Megabus.com and its rival BoltBus “have created huge new markets and they’ve also created a competing mode to passenger rail,” he said. “You can move a lot of people in a big manner.”
Switching to discount bus travel from planes, trains or private cars saved U.S. consumers an estimated $1.1 billion last year, the Chaddick study found.
The appeal was clear among a group of passengers who boarded a New York-bound discount BestBus on a Washington street last week. A last-minute ticket cost from $30 to $40, well below the price of train and air travel.
“It’s considerably less expensive than Amtrak and since I’m not in a rush … I can take the risk of there being traffic,” Jane Dolkart, 66, of Washington, said as she waited to board.
Last year the number of discount intercity bus departures rose 4 percent, outpacing 1.6 percent rises both for airlines and for Amtrak and a 0.6 percent upturn for car driving.
The rise followed geographic expansion for buses from their core on the Boston-to-Washington corridor and Chicago region into California and Nevada, Texas and the South, with Greyhound Express, BoltBus and Yo!, all part of Britain’s Firstgroup Plc looking to expand.
The rapid growth has raised concerns about safety, especially after eight crashes in 2011 in which 28 people died.
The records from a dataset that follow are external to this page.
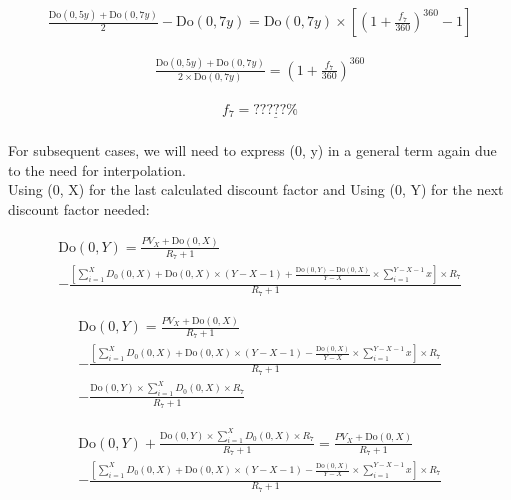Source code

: \documentclass[12pt]{article}
\begin{document}
\begin{gather*}
\frac{\text{Do}(0, 5y) + \text{Do}(0, 7y)}{2} - \text{Do}(0, 7y)
= \text{Do}(0, 7y) \times \left[\left(1 + \frac{f_7}{360}\right)^{360} - 1\right]
\end{gather*}

\begin{gather*}
\frac{\text{Do}(0, 5y) + \text{Do}(0, 7y)}{2 \times  \text{Do}(0, 7y)}
= \left(1 + \frac{f_7}{360}\right)^{360} 
\end{gather*}

\begin{gather*}
f_7 = \underline{?????\%}\\
\end{gather*}

\noindent For subsequent cases, we will need to express (0, y) in a general term again due to the need for interpolation.\\

\noindent Using (0, X) for the last calculated discount factor and Using (0, Y) for the next discount factor needed:

\begin{gather*}
\text{Do}(0, Y) = 
\frac{PV_{X}^{} + \text{Do}(0,X)}{R_7 + 1}
\\
- \frac{\left[\sum_{i=1}^{X} D_0(0, X) + \text{Do}(0,X) \times (Y-X-1) + \frac{\text{Do}(0, Y)-\text{Do}(0, X)}{Y-X} \times \sum_{i=1}^{Y-X-1}x \right] \times R_7}{R_7 + 1}
\end{gather*}

\begin{gather*}
\text{Do}(0, Y) = 
\frac{PV_{X}^{} + \text{Do}(0,X)}{R_7 + 1}
\\
- \frac{\left[\sum_{i=1}^{X} D_0(0, X) + \text{Do}(0,X) \times (Y-X-1) - \frac{\text{Do}(0, X)}{Y-X} \times \sum_{i=1}^{Y-X-1}x \right] \times R_7}{R_7 + 1}
\\
-\frac{\text{Do}(0, Y) \times \sum_{i=1}^{X} D_0(0, X) \times R_7}{R_7 + 1}
\end{gather*}

\begin{gather*}
\text{Do}(0, Y) + \frac{\text{Do}(0, Y) \times \sum_{i=1}^{X} D_0(0, X) \times R_7}{R_7 + 1} = 
\frac{PV_{X}^{} + \text{Do}(0,X)}{R_7 + 1}
\\
- \frac{\left[\sum_{i=1}^{X} D_0(0, X) + \text{Do}(0,X) \times (Y-X-1) - \frac{\text{Do}(0, X)}{Y-X} \times \sum_{i=1}^{Y-X-1}x \right] \times R_7}{R_7 + 1}
\end{gather*}
\end{document}
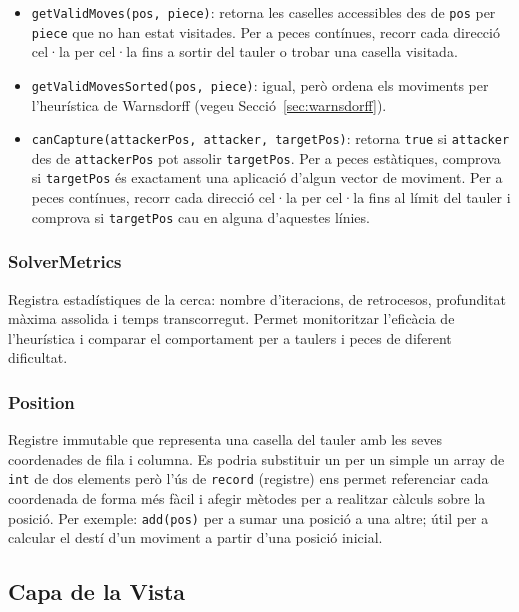 \documentclass[conference,compsoc]{IEEEtran}
\begin{document}
\begin{itemize}
    \item \texttt{getValidMoves(pos, piece)}: retorna les caselles
          accessibles des de \texttt{pos} per \texttt{piece} que no
          han estat visitades. Per a peces contínues, recorr cada
          direcció cel·la per cel·la fins a sortir del tauler o trobar
          una casella visitada.
    \item \texttt{getValidMovesSorted(pos, piece)}: igual, però
          ordena els moviments per l'heurística de Warnsdorff
          (vegeu Secció~\ref{sec:warnsdorff}).
    \item \texttt{canCapture(attackerPos, attacker, targetPos)}: retorna
          \texttt{true} si \texttt{attacker} des de \texttt{attackerPos}
          pot assolir \texttt{targetPos}. Per a peces estàtiques,
          comprova si \texttt{targetPos} és exactament una aplicació
          d'algun vector de moviment. Per a peces contínues, recorr
          cada direcció cel·la per cel·la fins al límit del tauler i
          comprova si \texttt{targetPos} cau en alguna d'aquestes línies.
\end{itemize}

\subsubsection{SolverMetrics}

Registra estadístiques de la cerca: nombre d'iteracions, de retrocesos,
profunditat màxima assolida i temps transcorregut. Permet
monitoritzar l'eficàcia de l'heurística i comparar el comportament
per a taulers i peces de diferent dificultat.

\subsubsection{Position}

Registre immutable que representa una casella
del tauler amb les seves coordenades de fila i columna.
Es podria substituir un per un simple un array de \texttt{int} de dos
elements però l'ús de \texttt{record} (registre) ens permet referenciar
cada coordenada de forma més fàcil i afegir mètodes per a realitzar càlculs
sobre la posició. Per exemple: \texttt{add(pos)} per a sumar una posició a 
una altre; útil per a calcular el destí d'un moviment a partir d'una posició inicial.

\subsection{Capa de la Vista}
\end{document}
An NTSB study after the accidents found that bus mishaps overall were infrequent. But it said that based on 2005-11 data, curbside carriers were still seven times more likely to have fatal accidents than conventional carriers, who generally operate out of fixed terminals.
Oversight of discount buses had lagged because of a lack of inspectors, low requirements for operating licenses, inconsistent enforcement and language barriers with company employees, it said.
The Federal Motor Carrier Safety Administration shut down 110 passenger carriers last year, including the Boston-to-New York discount companies Fung Wah and Lucky Star. Lucky Star has since been reinstated.
To continue their growth, discount carriers must persuade more people that traveling by bus is not only inexpensive but as convenient and comfortable as trains and planes.
Or as Mike Alvich, a vice president at megabus.com, put it: “The challenge for us at megabus.com was to get people to take a bus as a first choice.”